I used R instead, which did require using QGIS to identify the OSM segment ID for each counter location. Once I had a particular counter’s segment ID and the dates on which it was active, I isolated the daily Strava data associated with the counter and compared it to the actual counter data. This allowed me to answer two questions: What percentage of counter trips are recorded on Strava? How strongly related are Strava trips and counter trips?

Park City, for example, has daily counts from 2018 to 2022 for a bicycle counter along the McLeod Creek Trail (depicted above). The counter reported over 300,000 trips over a five-year period, with reported Strava trips accounting for roughly 12% of those trips. A Pearson’s correlation coefficient of 0.94 (P = 0.000) indicates a very strong relationship between the two sources.

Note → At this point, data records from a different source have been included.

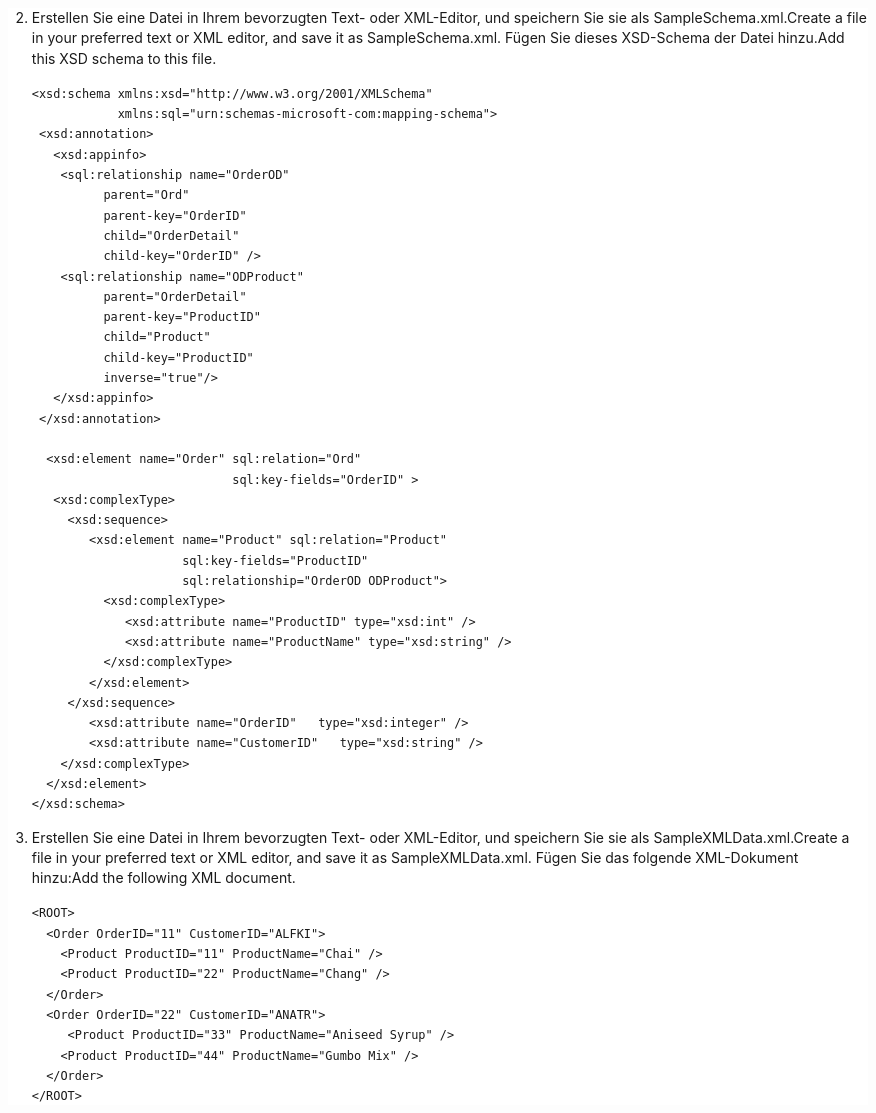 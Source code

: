 2.  <span data-ttu-id="68abd-190">Erstellen Sie eine Datei in Ihrem bevorzugten Text- oder XML-Editor, und speichern Sie sie als SampleSchema.xml.</span><span class="sxs-lookup"><span data-stu-id="68abd-190">Create a file in your preferred text or XML editor, and save it as SampleSchema.xml.</span></span> <span data-ttu-id="68abd-191">Fügen Sie dieses XSD-Schema der Datei hinzu.</span><span class="sxs-lookup"><span data-stu-id="68abd-191">Add this XSD schema to this file.</span></span>  
  
    ```  
    <xsd:schema xmlns:xsd="http://www.w3.org/2001/XMLSchema"  
                xmlns:sql="urn:schemas-microsoft-com:mapping-schema">  
     <xsd:annotation>  
       <xsd:appinfo>  
        <sql:relationship name="OrderOD"  
              parent="Ord"  
              parent-key="OrderID"  
              child="OrderDetail"  
              child-key="OrderID" />  
        <sql:relationship name="ODProduct"  
              parent="OrderDetail"  
              parent-key="ProductID"  
              child="Product"  
              child-key="ProductID"   
              inverse="true"/>  
       </xsd:appinfo>  
     </xsd:annotation>  
  
      <xsd:element name="Order" sql:relation="Ord"   
                                sql:key-fields="OrderID" >  
       <xsd:complexType>  
         <xsd:sequence>  
            <xsd:element name="Product" sql:relation="Product"   
                         sql:key-fields="ProductID"  
                         sql:relationship="OrderOD ODProduct">  
              <xsd:complexType>  
                 <xsd:attribute name="ProductID" type="xsd:int" />  
                 <xsd:attribute name="ProductName" type="xsd:string" />  
              </xsd:complexType>  
            </xsd:element>  
         </xsd:sequence>  
            <xsd:attribute name="OrderID"   type="xsd:integer" />   
            <xsd:attribute name="CustomerID"   type="xsd:string" />  
        </xsd:complexType>  
      </xsd:element>  
    </xsd:schema>  
    ```  
  
3.  <span data-ttu-id="68abd-192">Erstellen Sie eine Datei in Ihrem bevorzugten Text- oder XML-Editor, und speichern Sie sie als SampleXMLData.xml.</span><span class="sxs-lookup"><span data-stu-id="68abd-192">Create a file in your preferred text or XML editor, and save it as SampleXMLData.xml.</span></span> <span data-ttu-id="68abd-193">Fügen Sie das folgende XML-Dokument hinzu:</span><span class="sxs-lookup"><span data-stu-id="68abd-193">Add the following XML document.</span></span>  
  
    ```  
    <ROOT>    
      <Order OrderID="11" CustomerID="ALFKI">  
        <Product ProductID="11" ProductName="Chai" />  
        <Product ProductID="22" ProductName="Chang" />  
      </Order>  
      <Order OrderID="22" CustomerID="ANATR">  
         <Product ProductID="33" ProductName="Aniseed Syrup" />  
        <Product ProductID="44" ProductName="Gumbo Mix" />  
      </Order>  
    </ROOT>  
    ```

I completed this analysis for about 15 counters along the Wasatch Front and found varying R-values and Strava trip percentages depending on the type of trail (e.g., urban bike lane vs. rail trail vs. mountain bike trail). Unfortunately, our research was put on hold as we prepared to estimate bicycling activity across the state. If we had continued on, we would have used the analysis to define what Strava refers to as “expansion factors,” which could be used to estimate activity across a network.

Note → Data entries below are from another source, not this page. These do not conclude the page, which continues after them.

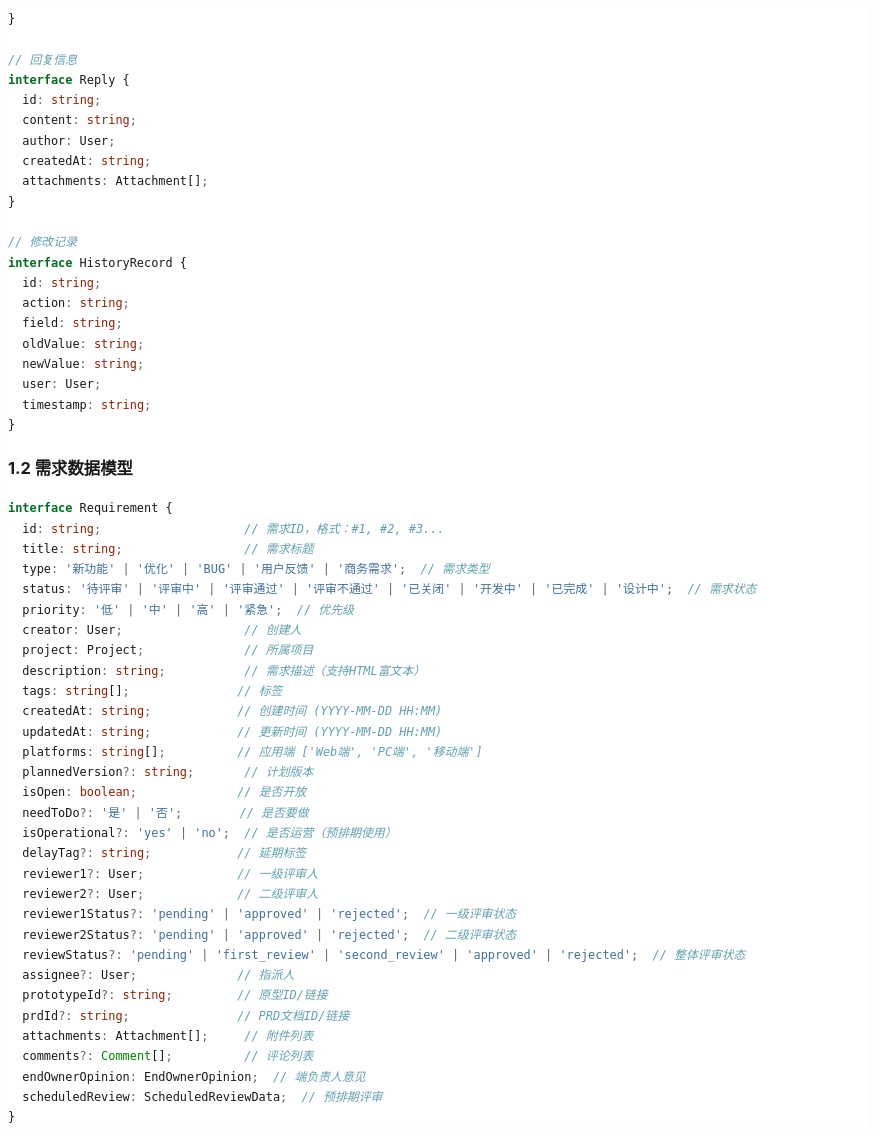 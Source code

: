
 ```typescript
}

// 回复信息
interface Reply {
  id: string;
  content: string;
  author: User;
  createdAt: string;
  attachments: Attachment[];
}

// 修改记录
interface HistoryRecord {
  id: string;
  action: string;
  field: string;
  oldValue: string;
  newValue: string;
  user: User;
  timestamp: string;
}
```

### 1.2 需求数据模型

```typescript
interface Requirement {
  id: string;                    // 需求ID，格式：#1, #2, #3...
  title: string;                 // 需求标题
  type: '新功能' | '优化' | 'BUG' | '用户反馈' | '商务需求';  // 需求类型
  status: '待评审' | '评审中' | '评审通过' | '评审不通过' | '已关闭' | '开发中' | '已完成' | '设计中';  // 需求状态
  priority: '低' | '中' | '高' | '紧急';  // 优先级
  creator: User;                 // 创建人
  project: Project;              // 所属项目
  description: string;           // 需求描述（支持HTML富文本）
  tags: string[];               // 标签
  createdAt: string;            // 创建时间 (YYYY-MM-DD HH:MM)
  updatedAt: string;            // 更新时间 (YYYY-MM-DD HH:MM)
  platforms: string[];          // 应用端 ['Web端', 'PC端', '移动端']
  plannedVersion?: string;       // 计划版本
  isOpen: boolean;              // 是否开放
  needToDo?: '是' | '否';        // 是否要做
  isOperational?: 'yes' | 'no';  // 是否运营（预排期使用）
  delayTag?: string;            // 延期标签
  reviewer1?: User;             // 一级评审人
  reviewer2?: User;             // 二级评审人
  reviewer1Status?: 'pending' | 'approved' | 'rejected';  // 一级评审状态
  reviewer2Status?: 'pending' | 'approved' | 'rejected';  // 二级评审状态
  reviewStatus?: 'pending' | 'first_review' | 'second_review' | 'approved' | 'rejected';  // 整体评审状态
  assignee?: User;              // 指派人
  prototypeId?: string;         // 原型ID/链接
  prdId?: string;               // PRD文档ID/链接
  attachments: Attachment[];     // 附件列表
  comments?: Comment[];          // 评论列表
  endOwnerOpinion: EndOwnerOpinion;  // 端负责人意见
  scheduledReview: ScheduledReviewData;  // 预排期评审
}
```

In other words, if there is a statistically significant positive relationship between data sources and you know what percentage of actual trips are captured on Strava, you can extrapolate across a larger geography. Returning to the Park City example, Strava trips represented approximately 10% of counter trips. If we assume this relationship holds constant across the county, then the ~160,000 Strava trips recorded in Summit County last year represent 1.6 million actual trips. It’s an imperfect but defensible method, and the estimates can be validated against household travel survey data and other data sources as well.

Even though the grant didn’t work out, the experience I gained was invaluable. While my PI was instrumental in guiding the overall direction of the research, I was fully responsible for the analysis itself. I learned how to think multiple steps ahead to proactively troubleshoot and extended my knowledge of the tidyverse, sf, and tmap packages.